Para a Alemanha, Tsipras derrubou todas as pontes com a Europa
Vice-chanceler Sigmar Gabriel considera difícil pensar em retomada das negociações
Ao longo da semana, vários líderes alemães disseram que um não grego equivaleria a um não à Europa. Neste domingo, depois de saber o resultado do referendo, Berlim se manteve firme. “Após rejeitar as regras do jogo da eurozona, é difícil de imaginar continuar negociando programas bilionários”, disse o número dois do Governo e líder dos sociais-democratas, Sigmar Gabriel, em entrevista ao jornal Der Tagesspiegel. “Tsipras derrubou as últimas pontes com a Europa”, acrescentou o vice-chanceler (vice-primeiro-ministro).

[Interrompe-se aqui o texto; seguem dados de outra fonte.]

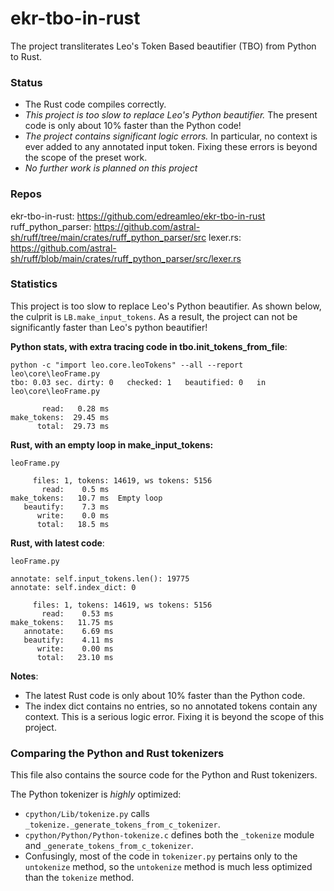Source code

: 
# ekr-tbo-in-rust

The project transliterates Leo's Token Based beautifier (TBO) from Python to Rust.

### Status

- The Rust code compiles correctly.
- *This project is too slow to replace Leo's Python beautifier.*
   The present code is only about 10% faster than the Python code!
- *The project contains significant logic errors.*
   In particular, no context is ever added to any annotated input token.
   Fixing these errors is beyond the scope of the preset work.
- *No further work is planned on this project*

### Repos

ekr-tbo-in-rust: https://github.com/edreamleo/ekr-tbo-in-rust
ruff_python_parser: https://github.com/astral-sh/ruff/tree/main/crates/ruff_python_parser/src
lexer.rs: https://github.com/astral-sh/ruff/blob/main/crates/ruff_python_parser/src/lexer.rs

### Statistics

This project is too slow to replace Leo's Python beautifier.
As shown below, the culprit is `LB.make_input_tokens`.
As a result, the project can not be significantly faster than Leo's python beautifier!

**Python stats, with extra tracing code in tbo.init_tokens_from_file**:

```
python -c "import leo.core.leoTokens" --all --report leo\core\leoFrame.py
tbo: 0.03 sec. dirty: 0   checked: 1   beautified: 0   in leo\core\leoFrame.py

       read:   0.28 ms
make_tokens:  29.45 ms
      total:  29.73 ms
```  
**Rust, with an empty loop in make_input_tokens:**
```
leoFrame.py

     files: 1, tokens: 14619, ws tokens: 5156
       read:    0.5 ms
make_tokens:   10.7 ms  Empty loop
   beautify:    7.3 ms
      write:    0.0 ms
      total:   18.5 ms
```
**Rust, with latest code**:
```
leoFrame.py

annotate: self.input_tokens.len(): 19775
annotate: self.index_dict: 0

     files: 1, tokens: 14619, ws tokens: 5156
       read:    0.53 ms
make_tokens:   11.75 ms
   annotate:    6.69 ms
   beautify:    4.11 ms
      write:    0.00 ms
      total:   23.10 ms
```
**Notes**:
- The latest Rust code is only about 10% faster than the Python code.
- The index dict contains no entries, so no annotated tokens contain any context.
  This is a serious logic error. Fixing it is beyond the scope of this project.

### Comparing the Python and Rust tokenizers

This file also contains the source code for the Python and Rust tokenizers.

The Python tokenizer is *highly* optimized:
- `cpython/Lib/tokenize.py` calls `_tokenize._generate_tokens_from_c_tokenizer`.
- `cpython/Python/Python-tokenize.c` defines both the `_tokenize` module and `_generate_tokens_from_c_tokenizer`.
- Confusingly, most of the code in `tokenizer.py` pertains only to the `untokenize` method,
  so the `untokenize` method is much less optimized than the `tokenize` method.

Depois da vitória do não, a chanceler Angela Merkel enfrentará a partir de segunda-feira o que talvez seja o momento mais delicado de seus dez anos de mandato. Merkel, que na segunda viajará a Paris para discutir a situação com o presidente François Hollande, repetiu inúmeras vezes que o princípio da “solidariedade em troca de reformas” é irrevogável. E, caso ela se esquecesse disso em algum momento, em seu partido a lembrariam imediatamente.
Já antes da inesperada convocação do referendo, teria sido complicado para Merkel convencer muitos de seus colegas democrata-cristãos a aceitarem um novo plano de auxílio. Mas depois do não grego, numa consulta que a Alemanha recebeu quase como uma afronta pessoal, a chance de chegar a um acordo se complicou ainda mais. E o não dá força aos que, como o ministro Wolfgang Schäuble, consideram impossível a situação e acham que o melhor é deixar a Grécia cair e avançar na integração dos 18 países que ficarem no euro. Em Berlim se acredita, além disso, que se transigirem agora com o Syriza, isso alimentará forças semelhantes, como o Podemos na Espanha.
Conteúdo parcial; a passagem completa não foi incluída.